One way of detecting fade in and fade out transitions is by constructing and analyzing histograms. As is understood by those of ordinary skill in the art, a histogram may be constructed by sampling each pixel in an image and determining how many pixels occupy each intensity value (e.g., luminance, RGB brightness, etc.). For example, assuming an image has a size of (M, N) pixels and each pixel has an 8-bit luminance value, then each pixel's value lies in the range of 0-255. The corresponding histogram then would include 256 possible values and M*N total votes. After constructing a histogram for each relevant frame in the video stream, each histogram then may be analyzed to determine minimum and maximum intensity values. For example, the histogram described above may be analyzed to determine the minimum and maximum luminance values (0-255) of the M*N pixels. Next, a luminance range may be calculated for each video frame by subtracting each minimum luminance value from the corresponding maximum luminance value. Finally, luminance range values for consecutive video frames may be compared to determine whether the range is increasing or decreasing and, thus, whether a fade in or fade out transition is occurring.

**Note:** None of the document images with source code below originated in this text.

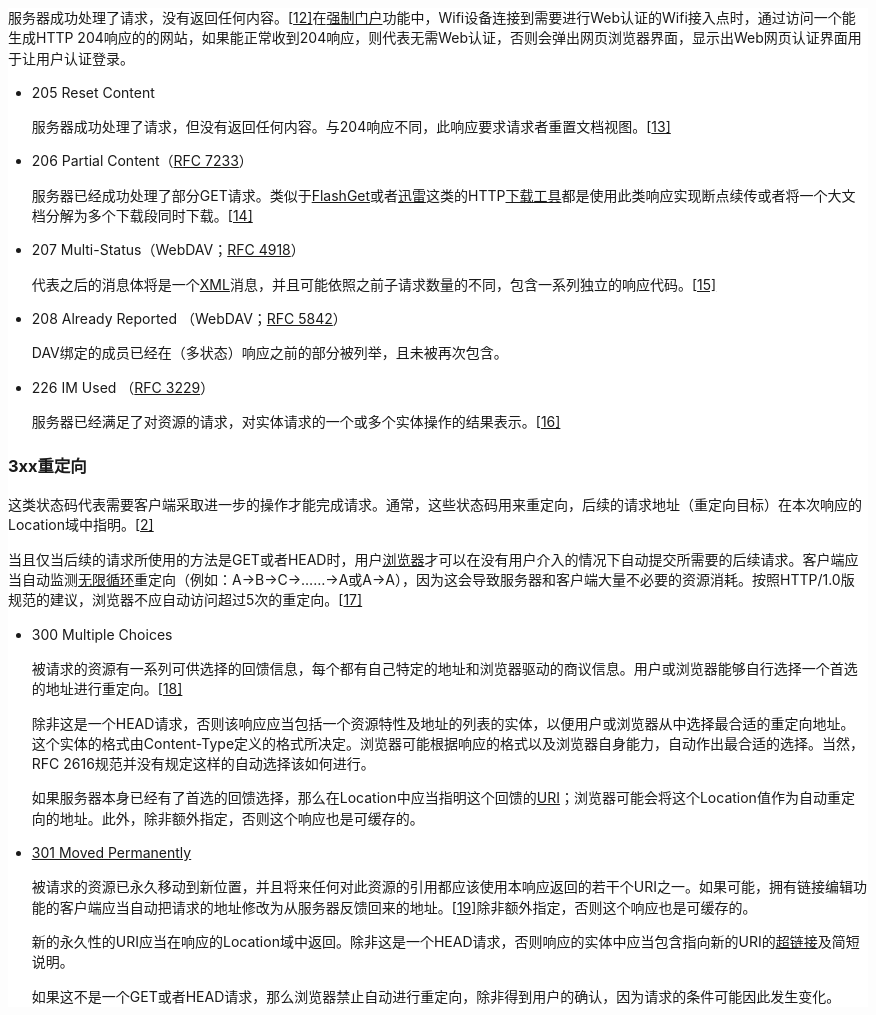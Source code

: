   服务器成功处理了请求，没有返回任何内容。[[12\]](https://zh.wikipedia.org/wiki/HTTP状态码#cite_note-12)在[强制门户](https://zh.wikipedia.org/wiki/强制门户)功能中，Wifi设备连接到需要进行Web认证的Wifi接入点时，通过访问一个能生成HTTP 204响应的的网站，如果能正常收到204响应，则代表无需Web认证，否则会弹出网页浏览器界面，显示出Web网页认证界面用于让用户认证登录。

- 205 Reset Content

  服务器成功处理了请求，但没有返回任何内容。与204响应不同，此响应要求请求者重置文档视图。[[13\]](https://zh.wikipedia.org/wiki/HTTP状态码#cite_note-13)

- 206 Partial Content（[RFC 7233](https://tools.ietf.org/html/rfc7233)）

  服务器已经成功处理了部分GET请求。类似于[FlashGet](https://zh.wikipedia.org/wiki/FlashGet)或者[迅雷](https://zh.wikipedia.org/wiki/迅雷)这类的HTTP[下载工具](https://zh.wikipedia.org/wiki/Category:下載工具)都是使用此类响应实现断点续传或者将一个大文档分解为多个下载段同时下载。[[14\]](https://zh.wikipedia.org/wiki/HTTP状态码#cite_note-14)

- 207 Multi-Status（WebDAV；[RFC 4918](https://tools.ietf.org/html/rfc4918)）

  代表之后的消息体将是一个[XML](https://zh.wikipedia.org/wiki/XML)消息，并且可能依照之前子请求数量的不同，包含一系列独立的响应代码。[[15\]](https://zh.wikipedia.org/wiki/HTTP状态码#cite_note-RFC_4918-15)

- 208 Already Reported （WebDAV；[RFC 5842](https://tools.ietf.org/html/rfc5842)）

  DAV绑定的成员已经在（多状态）响应之前的部分被列举，且未被再次包含。

- 226 IM Used （[RFC 3229](https://tools.ietf.org/html/rfc3229)）

  服务器已经满足了对资源的请求，对实体请求的一个或多个实体操作的结果表示。[[16\]](https://zh.wikipedia.org/wiki/HTTP状态码#cite_note-RFC_3229-16)



### 3xx重定向

这类状态码代表需要客户端采取进一步的操作才能完成请求。通常，这些状态码用来重定向，后续的请求地址（重定向目标）在本次响应的Location域中指明。[[2\]](https://zh.wikipedia.org/wiki/HTTP状态码#cite_note-iana_status_codes-2)

当且仅当后续的请求所使用的方法是GET或者HEAD时，用户[浏览器](https://zh.wikipedia.org/wiki/浏览器)才可以在没有用户介入的情况下自动提交所需要的后续请求。客户端应当自动监测[无限循环](https://zh.wikipedia.org/wiki/死循環)重定向（例如：A→B→C→……→A或A→A），因为这会导致服务器和客户端大量不必要的资源消耗。按照HTTP/1.0版规范的建议，浏览器不应自动访问超过5次的重定向。[[17\]](https://zh.wikipedia.org/wiki/HTTP状态码#cite_note-17)

- 300 Multiple Choices

  被请求的资源有一系列可供选择的回馈信息，每个都有自己特定的地址和浏览器驱动的商议信息。用户或浏览器能够自行选择一个首选的地址进行重定向。[[18\]](https://zh.wikipedia.org/wiki/HTTP状态码#cite_note-18)

  除非这是一个HEAD请求，否则该响应应当包括一个资源特性及地址的列表的实体，以便用户或浏览器从中选择最合适的重定向地址。这个实体的格式由Content-Type定义的格式所决定。浏览器可能根据响应的格式以及浏览器自身能力，自动作出最合适的选择。当然，RFC 2616规范并没有规定这样的自动选择该如何进行。

  如果服务器本身已经有了首选的回馈选择，那么在Location中应当指明这个回馈的[URI](https://zh.wikipedia.org/wiki/URI)；浏览器可能会将这个Location值作为自动重定向的地址。此外，除非额外指定，否则这个响应也是可缓存的。

- [301 Moved Permanently](https://zh.wikipedia.org/wiki/HTTP_301)

  被请求的资源已永久移动到新位置，并且将来任何对此资源的引用都应该使用本响应返回的若干个URI之一。如果可能，拥有链接编辑功能的客户端应当自动把请求的地址修改为从服务器反馈回来的地址。[[19\]](https://zh.wikipedia.org/wiki/HTTP状态码#cite_note-19)除非额外指定，否则这个响应也是可缓存的。

  新的永久性的URI应当在响应的Location域中返回。除非这是一个HEAD请求，否则响应的实体中应当包含指向新的URI的[超链接](https://zh.wikipedia.org/wiki/超链接)及简短说明。

  如果这不是一个GET或者HEAD请求，那么浏览器禁止自动进行重定向，除非得到用户的确认，因为请求的条件可能因此发生变化。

Although the approach described above may be capable of detecting a fade in or fade out transition, the approach has several drawbacks. First, the approach is not time-efficient, since every pixel in each video frame is sampled. Second, because the approach relies on detecting the luminance ranges in consecutive video frames, image noise which exceeds the minimum or maximum luminance value may lead to inaccurate detection of scene transitions. Third, the approach typically relies on analysis of the entire duration of a scene transition. For example, detection of a fade in transition may require detection of a condition where the luminance range is substantially equal to zero (i.e., every pixel in the video frame is the same color). Finally, the approach does not enable quantification of fade in or fade out parameters (e.g., scale and shift values).

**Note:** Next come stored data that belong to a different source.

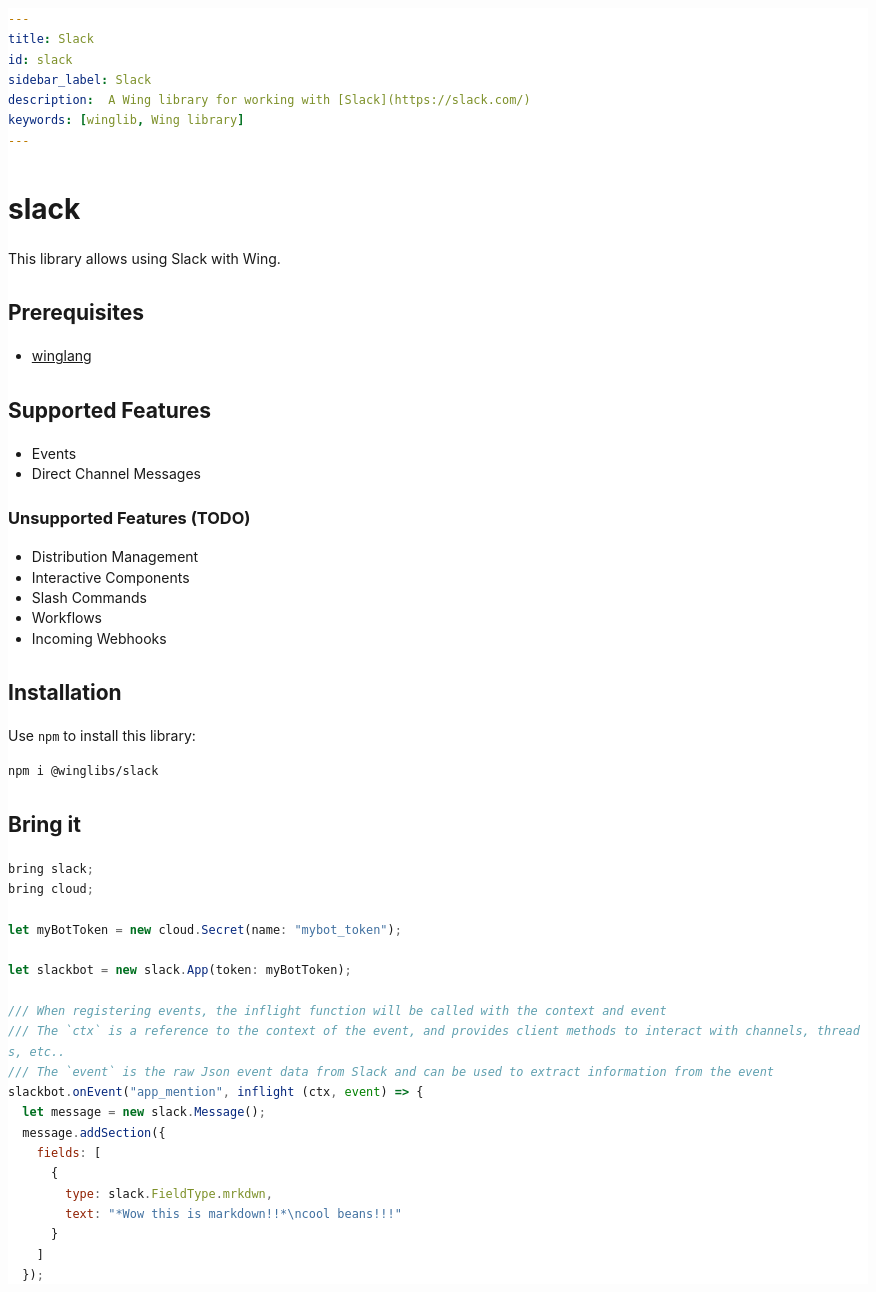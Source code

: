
 ```yaml
---
title: Slack
id: slack
sidebar_label: Slack
description:  A Wing library for working with [Slack](https://slack.com/)
keywords: [winglib, Wing library]
---
```

# slack

This library allows using Slack with Wing.

## Prerequisites

* [winglang](https://winglang.io)

## Supported Features
- Events
- Direct Channel Messages

### Unsupported Features (TODO)
- Distribution Management
- Interactive Components
- Slash Commands
- Workflows
- Incoming Webhooks

## Installation

Use `npm` to install this library:

```sh
npm i @winglibs/slack
```
## Bring it

```js
bring slack;
bring cloud;

let myBotToken = new cloud.Secret(name: "mybot_token");

let slackbot = new slack.App(token: myBotToken);

/// When registering events, the inflight function will be called with the context and event
/// The `ctx` is a reference to the context of the event, and provides client methods to interact with channels, threads, etc..
/// The `event` is the raw Json event data from Slack and can be used to extract information from the event
slackbot.onEvent("app_mention", inflight (ctx, event) => {
  let message = new slack.Message();
  message.addSection({
    fields: [
      {
        type: slack.FieldType.mrkdwn,
        text: "*Wow this is markdown!!*\ncool beans!!!"
      }
    ]
  });

```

In an improved technique for detecting scene transitions (e.g., fade in and fade out transitions), one or more pixel groupings (e.g., pixel blocks, macroblocks, etc.) in each video frame may be sampled and analyzed to detect changes in the intensity of pixel groupings between two or more consecutive or non-consecutive video frames. Changes in intensity may be tracked to determine whether a trend exists across a plurality of video frames and, thus, whether a scene transition is likely occurring. Finally, the type of scene transition (e.g., fade in or fade out) may be determined by calculating and analyzing variations and trends of the pixel intensity ranges of each pixel grouping and/or video frame.

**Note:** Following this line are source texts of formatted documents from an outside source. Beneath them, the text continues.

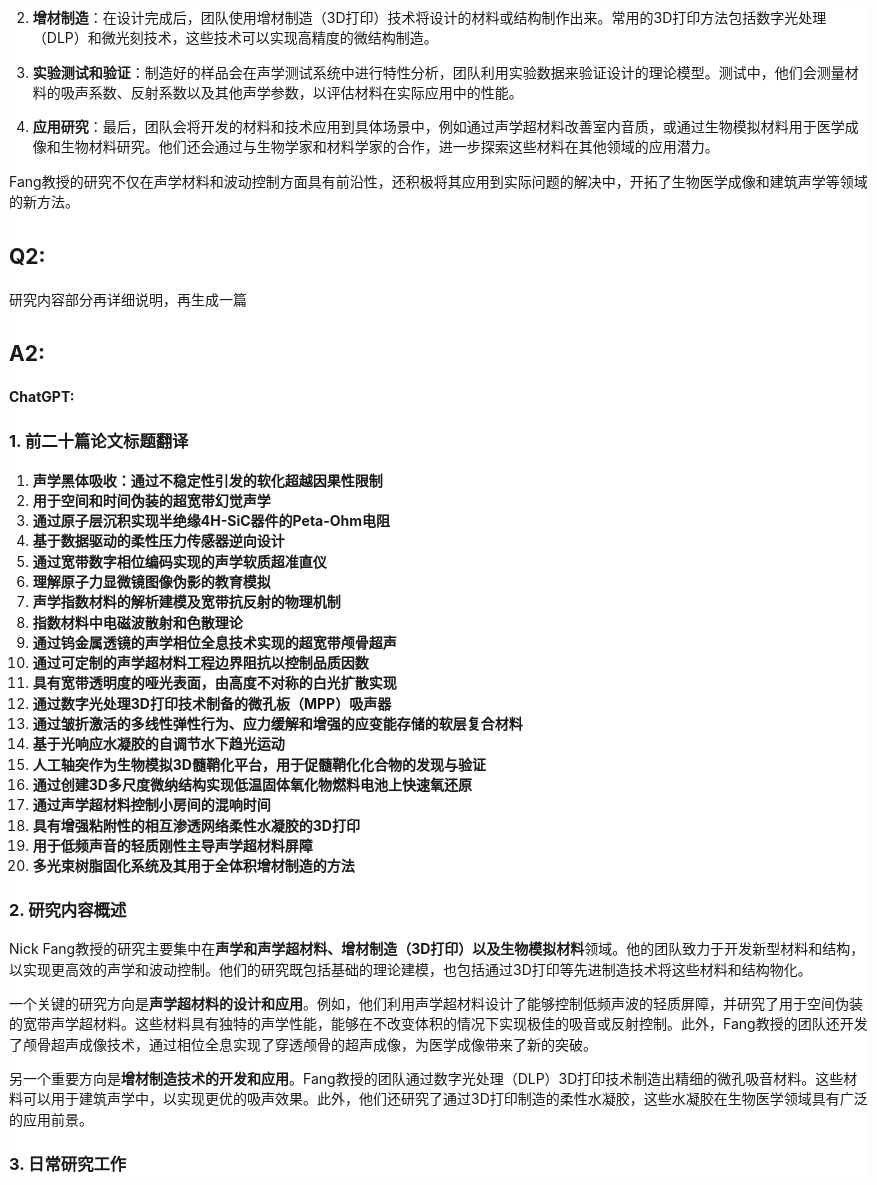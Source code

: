 2. **增材制造**：在设计完成后，团队使用增材制造（3D打印）技术将设计的材料或结构制作出来。常用的3D打印方法包括数字光处理（DLP）和微光刻技术，这些技术可以实现高精度的微结构制造。
    
3. **实验测试和验证**：制造好的样品会在声学测试系统中进行特性分析，团队利用实验数据来验证设计的理论模型。测试中，他们会测量材料的吸声系数、反射系数以及其他声学参数，以评估材料在实际应用中的性能。
    
4. **应用研究**：最后，团队会将开发的材料和技术应用到具体场景中，例如通过声学超材料改善室内音质，或通过生物模拟材料用于医学成像和生物材料研究。他们还会通过与生物学家和材料学家的合作，进一步探索这些材料在其他领域的应用潜力。
    

Fang教授的研究不仅在声学材料和波动控制方面具有前沿性，还积极将其应用到实际问题的解决中，开拓了生物医学成像和建筑声学等领域的新方法。

## Q2:
研究内容部分再详细说明，再生成一篇

## A2:
**ChatGPT:**

### 1. 前二十篇论文标题翻译

1. **声学黑体吸收：通过不稳定性引发的软化超越因果性限制**
2. **用于空间和时间伪装的超宽带幻觉声学**
3. **通过原子层沉积实现半绝缘4H-SiC器件的Peta-Ohm电阻**
4. **基于数据驱动的柔性压力传感器逆向设计**
5. **通过宽带数字相位编码实现的声学软质超准直仪**
6. **理解原子力显微镜图像伪影的教育模拟**
7. **声学指数材料的解析建模及宽带抗反射的物理机制**
8. **指数材料中电磁波散射和色散理论**
9. **通过钨金属透镜的声学相位全息技术实现的超宽带颅骨超声**
10. **通过可定制的声学超材料工程边界阻抗以控制品质因数**
11. **具有宽带透明度的哑光表面，由高度不对称的白光扩散实现**
12. **通过数字光处理3D打印技术制备的微孔板（MPP）吸声器**
13. **通过皱折激活的多线性弹性行为、应力缓解和增强的应变能存储的软层复合材料**
14. **基于光响应水凝胶的自调节水下趋光运动**
15. **人工轴突作为生物模拟3D髓鞘化平台，用于促髓鞘化化合物的发现与验证**
16. **通过创建3D多尺度微纳结构实现低温固体氧化物燃料电池上快速氧还原**
17. **通过声学超材料控制小房间的混响时间**
18. **具有增强粘附性的相互渗透网络柔性水凝胶的3D打印**
19. **用于低频声音的轻质刚性主导声学超材料屏障**
20. **多光束树脂固化系统及其用于全体积增材制造的方法**

### 2. 研究内容概述

Nick Fang教授的研究主要集中在**声学和声学超材料、增材制造（3D打印）以及生物模拟材料**领域。他的团队致力于开发新型材料和结构，以实现更高效的声学和波动控制。他们的研究既包括基础的理论建模，也包括通过3D打印等先进制造技术将这些材料和结构物化。

一个关键的研究方向是**声学超材料的设计和应用**。例如，他们利用声学超材料设计了能够控制低频声波的轻质屏障，并研究了用于空间伪装的宽带声学超材料。这些材料具有独特的声学性能，能够在不改变体积的情况下实现极佳的吸音或反射控制。此外，Fang教授的团队还开发了颅骨超声成像技术，通过相位全息实现了穿透颅骨的超声成像，为医学成像带来了新的突破。

另一个重要方向是**增材制造技术的开发和应用**。Fang教授的团队通过数字光处理（DLP）3D打印技术制造出精细的微孔吸音材料。这些材料可以用于建筑声学中，以实现更优的吸声效果。此外，他们还研究了通过3D打印制造的柔性水凝胶，这些水凝胶在生物医学领域具有广泛的应用前景。

### 3. 日常研究工作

From Equations 1 and 2, shown above, the behavior of each pixel may be modeled for fade in and fade out transitions. In fade in transitions, as the transition proceeds, each pixel S_n(i,j) transitions from a color value C to a coordinate pixel value g_n(i,j). In fade out transitions, as the transition proceeds, each pixel S_n(i,j) transitions from a coordinate pixel value f_n(i,j) to a color value C. Accordingly, based on Equations 1 and 2, the fading period of the fade in and fade out transitions can be mathematically modeled by Equations 3 and 4, respectively.

$\begin{matrix} Δ S (i, j) = S_{n + 1} (i, j) - S_{n} (i, j) = - \frac{1}{F} C + \frac{1}{F} g_{n} (i, j) & (Eq . 3) \\ Δ S (i, j) = S_{n + 1} (i, j) - S_{n} (i, j) = - \frac{1}{F} C - \frac{1}{F} f_{n} (i, j) & (Eq . 4) \end{matrix}$

FIG. 3 illustrates a sequence of pixel blocks during a fade out scene transition, according to one embodiment of the present invention. Each exemplary pixel block 320-1 through 320-5 illustrates a set of pixels 315 located at location A in five sequential video frames. More specifically, pixel block 320-1 corresponds to a set of pixels 315 at location A in a first video frame 310, pixel block 320-2 corresponds to a set of pixels 315 at location A in a second video frame 310, pixel block 320-3 corresponds to a set of pixels 315 at location A in a third video frame 310, and so on. In the exemplary embodiment, pixel blocks 320-1 through 320-5 (collectively “320”) correspond to five consecutive video frames 310. Each pixel 315 may include a pixel intensity value (e.g., a luminance value). For example, in the exemplary embodiment, the pixels 315 in pixel block 320-1 include luminance values of 20, 40, 60, and 80.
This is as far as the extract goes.